Колян взглянул на меня улыбнувшись.
– Так тут о-другому не проедешь – тут одна дорога. Если от лагеря налево, то только до деревни доедешь, а дальше всё – тайга. Вообще места тут классные, не зря пионерлагерь сделали. Лес какой! А грибов!
– Да, – поддержал я, – грибов много. Мы часто ходим с пацанами. Наберём и в столовку относим, повара похвалят. А вот на столах не видели – сами что ли съедают?
– У них строго – всё по рецепту. Ты думал, что захотели, то и приготовили? А случись что? Всё – тюрьма. Вы же дети!
Вот и пыльная дорожка кончилась. Включаем левый поворотник, выезжаем на асфальт. Я слежу за каждым движением водителя. Когда с отцом езжу – тоже наблюдаю и представляю себя за рулём. Выехав на ровную дорогу автобус помчался резвее и прохладный сквознячок приятно усилился. С одной стороны дороги – лес, с другой – поле с подсолнухами, как море.
– Смотри сколько семечек! – сказал я.
– Семечек… – Это на масло, да на корм.
– На корм… У нас на рынке бабки сидят – пятнадцать копеек стакан. Даже не стакан, а стаканчик. И очередь у них всегда. Откуда семечки? Думаешь не от сюда?
– Не знаю. Может и от сюда, – Колян, наверное, первый раз задумался на эту тему, и добавил, – прикинь: раз в мешок пятнадцать копеек, ещё раз – уже тридцать. Блин, бабки, наверное, в месяц-то намного больше меня получают. Может чем-баранку-то крутить, лучше пойти семечками торговать. Смотри: сейчас выйдем, накосим полный салон подсолнухов и на рынок. А? – подмигнул Колян, и мы захохотали будто лучшие друзья.
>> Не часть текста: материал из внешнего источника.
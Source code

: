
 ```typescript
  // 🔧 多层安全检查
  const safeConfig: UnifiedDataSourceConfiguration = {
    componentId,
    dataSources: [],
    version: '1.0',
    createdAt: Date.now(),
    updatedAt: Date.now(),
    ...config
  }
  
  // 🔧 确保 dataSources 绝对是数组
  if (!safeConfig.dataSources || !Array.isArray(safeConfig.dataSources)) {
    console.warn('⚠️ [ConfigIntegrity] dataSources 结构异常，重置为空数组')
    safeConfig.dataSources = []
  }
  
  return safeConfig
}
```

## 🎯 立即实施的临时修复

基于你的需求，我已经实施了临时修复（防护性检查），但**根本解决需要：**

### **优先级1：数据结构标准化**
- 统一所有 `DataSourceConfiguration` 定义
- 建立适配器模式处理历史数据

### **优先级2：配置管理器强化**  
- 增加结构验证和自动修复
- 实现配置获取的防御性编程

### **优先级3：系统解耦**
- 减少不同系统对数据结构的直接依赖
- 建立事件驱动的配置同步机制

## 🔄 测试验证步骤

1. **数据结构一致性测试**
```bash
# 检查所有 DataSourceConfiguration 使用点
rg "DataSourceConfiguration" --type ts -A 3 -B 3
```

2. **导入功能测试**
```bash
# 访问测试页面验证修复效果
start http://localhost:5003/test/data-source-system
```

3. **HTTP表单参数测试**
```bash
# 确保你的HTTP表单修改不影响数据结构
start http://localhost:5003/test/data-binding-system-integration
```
Вскоре поле закончилось и начался забор за которым виднелись какие-то строения, трубы, резервуары. Всё это я видел позавчера. А вот и съезд направо. Колян включил правый поворот.
– Так мы с батей сюда и ездили.
– В столовку что ли?
– Нет.
– Ну вон – красное кирпичное здание, – кивнув вперёд сказал Колян.
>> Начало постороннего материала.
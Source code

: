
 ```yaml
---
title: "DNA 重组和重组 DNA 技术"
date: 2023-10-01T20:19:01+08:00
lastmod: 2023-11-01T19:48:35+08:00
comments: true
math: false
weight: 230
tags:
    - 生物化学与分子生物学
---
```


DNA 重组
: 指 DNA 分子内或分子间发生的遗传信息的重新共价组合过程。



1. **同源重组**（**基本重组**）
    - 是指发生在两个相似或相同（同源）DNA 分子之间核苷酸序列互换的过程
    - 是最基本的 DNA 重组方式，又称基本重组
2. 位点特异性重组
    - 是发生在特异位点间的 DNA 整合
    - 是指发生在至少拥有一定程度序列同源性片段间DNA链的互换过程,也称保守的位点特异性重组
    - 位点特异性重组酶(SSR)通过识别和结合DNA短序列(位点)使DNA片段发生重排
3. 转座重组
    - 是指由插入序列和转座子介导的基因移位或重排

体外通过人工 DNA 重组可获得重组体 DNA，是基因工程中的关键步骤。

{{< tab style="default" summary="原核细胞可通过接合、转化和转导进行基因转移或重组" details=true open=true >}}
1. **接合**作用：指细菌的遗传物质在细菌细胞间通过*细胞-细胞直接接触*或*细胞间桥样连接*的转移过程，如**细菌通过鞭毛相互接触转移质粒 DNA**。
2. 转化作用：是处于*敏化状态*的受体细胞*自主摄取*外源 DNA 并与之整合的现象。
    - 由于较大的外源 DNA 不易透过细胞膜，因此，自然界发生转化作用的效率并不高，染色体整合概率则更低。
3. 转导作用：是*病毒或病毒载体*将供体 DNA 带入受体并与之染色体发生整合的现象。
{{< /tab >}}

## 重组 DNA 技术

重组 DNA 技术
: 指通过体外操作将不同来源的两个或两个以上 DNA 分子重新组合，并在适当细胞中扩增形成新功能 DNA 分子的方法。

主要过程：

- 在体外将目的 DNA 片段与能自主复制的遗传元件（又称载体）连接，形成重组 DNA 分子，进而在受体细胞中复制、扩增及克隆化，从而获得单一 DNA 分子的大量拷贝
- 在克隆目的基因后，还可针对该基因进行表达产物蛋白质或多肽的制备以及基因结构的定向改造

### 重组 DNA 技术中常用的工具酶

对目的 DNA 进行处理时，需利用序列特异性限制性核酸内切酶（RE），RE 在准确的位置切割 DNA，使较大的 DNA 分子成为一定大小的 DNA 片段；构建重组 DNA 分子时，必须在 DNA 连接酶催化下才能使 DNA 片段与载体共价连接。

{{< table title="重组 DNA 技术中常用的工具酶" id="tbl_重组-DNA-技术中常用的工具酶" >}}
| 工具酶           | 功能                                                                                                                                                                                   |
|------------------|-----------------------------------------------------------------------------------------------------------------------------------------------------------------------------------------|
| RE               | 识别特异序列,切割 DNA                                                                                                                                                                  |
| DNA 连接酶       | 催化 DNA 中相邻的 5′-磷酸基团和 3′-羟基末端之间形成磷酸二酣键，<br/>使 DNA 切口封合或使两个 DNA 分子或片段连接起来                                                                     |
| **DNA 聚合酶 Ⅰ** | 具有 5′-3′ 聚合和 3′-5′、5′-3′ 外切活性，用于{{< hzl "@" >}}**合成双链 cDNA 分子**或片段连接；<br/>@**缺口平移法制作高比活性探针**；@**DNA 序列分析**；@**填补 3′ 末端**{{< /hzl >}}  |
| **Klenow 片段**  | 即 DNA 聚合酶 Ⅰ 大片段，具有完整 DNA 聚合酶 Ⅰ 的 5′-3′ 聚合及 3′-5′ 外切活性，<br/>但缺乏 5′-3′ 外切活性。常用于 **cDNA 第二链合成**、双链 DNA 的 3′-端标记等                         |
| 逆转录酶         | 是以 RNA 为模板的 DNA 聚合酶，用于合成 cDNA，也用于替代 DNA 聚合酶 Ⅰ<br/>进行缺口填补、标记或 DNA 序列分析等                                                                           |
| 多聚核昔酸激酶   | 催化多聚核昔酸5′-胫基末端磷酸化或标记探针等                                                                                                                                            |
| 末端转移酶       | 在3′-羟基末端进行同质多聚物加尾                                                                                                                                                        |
– Нет, мы дальше проезжали.
Ну да ладно, вот и так называемая столовка. У четырёхэтажного здания – немаленькая заасфальтированная площадка, машин правда немного. Остановились. Колян, оттянул на козырьке от солнца узкую тряпичную тесёмку, вытащил рубль и почему-то им в пальцах спросил: «Тебе чего-нибудь взять? Тут выпечка классная: пирожки всякие, булочки»
Я сначала хотел вежливо отказаться, как вдруг вспомнил, что отец мне дал три рубля, когда узнал про цирк. «Купишь, – говорит, – мороженное, газировки.» Он у меня вообще насчёт денег не жадный – если есть, то на!
– Я тоже схожу, у меня есть деньги.
– Да ты просто ценный кадр! И сигареты есть, и деньги! Надо с тобой дружить.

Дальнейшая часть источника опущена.